BEGIN GIVEN DATA

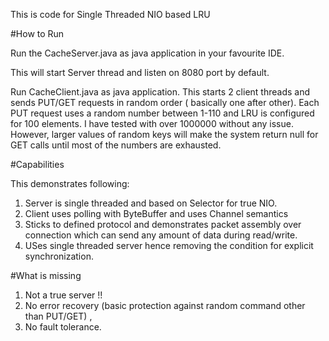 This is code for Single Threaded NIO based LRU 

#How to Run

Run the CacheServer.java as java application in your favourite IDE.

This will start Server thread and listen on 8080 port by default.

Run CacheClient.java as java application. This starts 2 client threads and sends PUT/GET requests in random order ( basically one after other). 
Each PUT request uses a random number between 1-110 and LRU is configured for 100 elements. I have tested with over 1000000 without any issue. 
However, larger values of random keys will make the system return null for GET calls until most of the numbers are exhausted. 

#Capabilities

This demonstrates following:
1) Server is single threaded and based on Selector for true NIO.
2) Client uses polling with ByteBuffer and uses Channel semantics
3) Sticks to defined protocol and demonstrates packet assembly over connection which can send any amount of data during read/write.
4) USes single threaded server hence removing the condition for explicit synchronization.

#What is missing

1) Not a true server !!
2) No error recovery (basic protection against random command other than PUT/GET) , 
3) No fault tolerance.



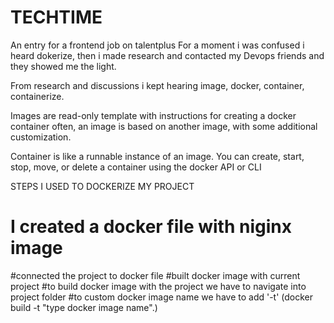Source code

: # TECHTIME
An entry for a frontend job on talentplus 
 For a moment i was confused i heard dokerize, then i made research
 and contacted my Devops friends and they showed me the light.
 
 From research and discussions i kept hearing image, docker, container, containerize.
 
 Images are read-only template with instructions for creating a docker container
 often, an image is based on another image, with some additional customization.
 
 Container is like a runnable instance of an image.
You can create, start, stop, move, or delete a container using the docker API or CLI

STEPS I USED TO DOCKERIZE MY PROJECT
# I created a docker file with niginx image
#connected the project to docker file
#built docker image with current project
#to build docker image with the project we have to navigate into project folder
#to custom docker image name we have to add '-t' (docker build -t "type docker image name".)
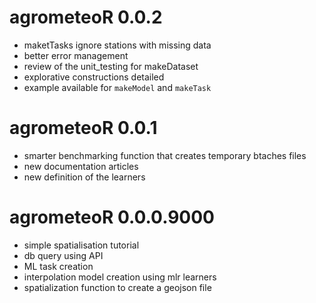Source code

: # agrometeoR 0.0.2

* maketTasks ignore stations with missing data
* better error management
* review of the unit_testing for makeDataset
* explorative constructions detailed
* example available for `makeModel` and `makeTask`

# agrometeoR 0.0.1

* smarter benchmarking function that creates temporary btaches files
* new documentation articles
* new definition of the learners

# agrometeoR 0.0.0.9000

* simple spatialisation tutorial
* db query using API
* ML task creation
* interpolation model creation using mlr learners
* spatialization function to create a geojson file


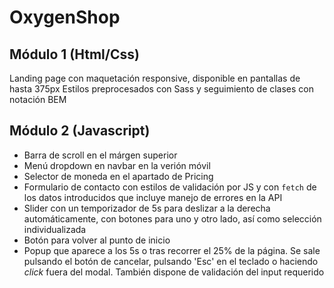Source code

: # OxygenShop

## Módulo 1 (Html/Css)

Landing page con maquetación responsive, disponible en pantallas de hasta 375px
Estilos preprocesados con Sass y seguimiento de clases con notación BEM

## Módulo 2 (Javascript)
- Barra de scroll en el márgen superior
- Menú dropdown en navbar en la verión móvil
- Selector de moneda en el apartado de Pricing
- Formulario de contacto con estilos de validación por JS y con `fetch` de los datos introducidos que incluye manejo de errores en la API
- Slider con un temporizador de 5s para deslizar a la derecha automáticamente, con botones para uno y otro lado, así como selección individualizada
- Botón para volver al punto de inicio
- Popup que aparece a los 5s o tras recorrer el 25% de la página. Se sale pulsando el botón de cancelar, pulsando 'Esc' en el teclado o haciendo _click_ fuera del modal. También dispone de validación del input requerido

END GIVEN DATA
BEGIN GIVEN DATA

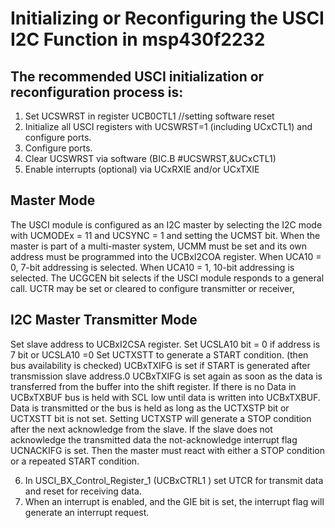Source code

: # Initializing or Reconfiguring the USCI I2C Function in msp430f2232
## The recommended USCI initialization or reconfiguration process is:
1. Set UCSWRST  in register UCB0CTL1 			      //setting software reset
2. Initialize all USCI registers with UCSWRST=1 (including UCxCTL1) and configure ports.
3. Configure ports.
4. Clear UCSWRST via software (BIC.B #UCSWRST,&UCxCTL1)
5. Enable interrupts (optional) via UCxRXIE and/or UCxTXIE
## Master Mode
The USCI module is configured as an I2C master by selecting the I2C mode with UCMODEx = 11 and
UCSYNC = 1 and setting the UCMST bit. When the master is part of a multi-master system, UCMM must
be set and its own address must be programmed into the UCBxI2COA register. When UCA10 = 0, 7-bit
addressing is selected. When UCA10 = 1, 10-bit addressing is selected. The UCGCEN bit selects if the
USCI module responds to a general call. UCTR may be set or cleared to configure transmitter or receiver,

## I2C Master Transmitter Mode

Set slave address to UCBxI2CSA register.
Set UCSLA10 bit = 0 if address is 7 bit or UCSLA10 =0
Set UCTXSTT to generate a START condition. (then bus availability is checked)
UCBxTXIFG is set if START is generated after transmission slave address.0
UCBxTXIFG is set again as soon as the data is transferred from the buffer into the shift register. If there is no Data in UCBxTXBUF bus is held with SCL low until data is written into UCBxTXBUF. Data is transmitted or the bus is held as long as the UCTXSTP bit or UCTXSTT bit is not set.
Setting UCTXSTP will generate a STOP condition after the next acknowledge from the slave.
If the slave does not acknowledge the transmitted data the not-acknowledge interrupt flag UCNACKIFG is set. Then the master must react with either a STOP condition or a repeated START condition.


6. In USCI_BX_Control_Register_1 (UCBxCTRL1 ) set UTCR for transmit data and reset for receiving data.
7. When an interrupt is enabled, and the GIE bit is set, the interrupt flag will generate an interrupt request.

END GIVEN DATA

(EXERCISE REQUIREMENTS): Working from the entries above, reproduce exactly and only the lines beginning with the line that has "Each PUT request" and ending with the line that has "An entry for a frontend job on talentplus"; omit all pictures.

(ANSWER TO THIS PROBLEM):
Each PUT request uses a random number between 1-110 and LRU is configured for 100 elements. I have tested with over 1000000 without any issue. 
However, larger values of random keys will make the system return null for GET calls until most of the numbers are exhausted. 

#Capabilities

This demonstrates following:
1) Server is single threaded and based on Selector for true NIO.
2) Client uses polling with ByteBuffer and uses Channel semantics
3) Sticks to defined protocol and demonstrates packet assembly over connection which can send any amount of data during read/write.
4) USes single threaded server hence removing the condition for explicit synchronization.

#What is missing

1) Not a true server !!
2) No error recovery (basic protection against random command other than PUT/GET) , 
3) No fault tolerance.



Source code

: # TECHTIME
An entry for a frontend job on talentplus 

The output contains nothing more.